---------- Data in this exercise ----------

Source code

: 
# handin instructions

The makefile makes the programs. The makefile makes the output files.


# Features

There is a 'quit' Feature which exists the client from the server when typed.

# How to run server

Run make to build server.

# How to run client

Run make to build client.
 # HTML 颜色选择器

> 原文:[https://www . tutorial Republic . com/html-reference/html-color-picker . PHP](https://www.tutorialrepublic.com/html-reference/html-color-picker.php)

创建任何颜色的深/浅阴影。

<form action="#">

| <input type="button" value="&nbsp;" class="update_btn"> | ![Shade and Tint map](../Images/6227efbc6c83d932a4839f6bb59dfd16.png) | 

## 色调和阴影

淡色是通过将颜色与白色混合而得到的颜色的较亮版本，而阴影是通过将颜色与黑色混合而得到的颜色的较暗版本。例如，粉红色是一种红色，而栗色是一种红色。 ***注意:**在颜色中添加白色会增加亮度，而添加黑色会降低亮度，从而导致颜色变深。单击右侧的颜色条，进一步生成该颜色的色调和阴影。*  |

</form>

----------

Required work: Copy out the material above in full.

Answer below:
Source code

: 
# handin instructions

The makefile makes the programs. The makefile makes the output files.


# Features

There is a 'quit' Feature which exists the client from the server when typed.

# How to run server

Run make to build server.

# How to run client

Run make to build client.
 # HTML 颜色选择器

> 原文:[https://www . tutorial Republic . com/html-reference/html-color-picker . PHP](https://www.tutorialrepublic.com/html-reference/html-color-picker.php)

创建任何颜色的深/浅阴影。

<form action="#">

| <input type="button" value="&nbsp;" class="update_btn"> | ![Shade and Tint map](../Images/6227efbc6c83d932a4839f6bb59dfd16.png) | 

## 色调和阴影

淡色是通过将颜色与白色混合而得到的颜色的较亮版本，而阴影是通过将颜色与黑色混合而得到的颜色的较暗版本。例如，粉红色是一种红色，而栗色是一种红色。 ***注意:**在颜色中添加白色会增加亮度，而添加黑色会降低亮度，从而导致颜色变深。单击右侧的颜色条，进一步生成该颜色的色调和阴影。*  |

</form>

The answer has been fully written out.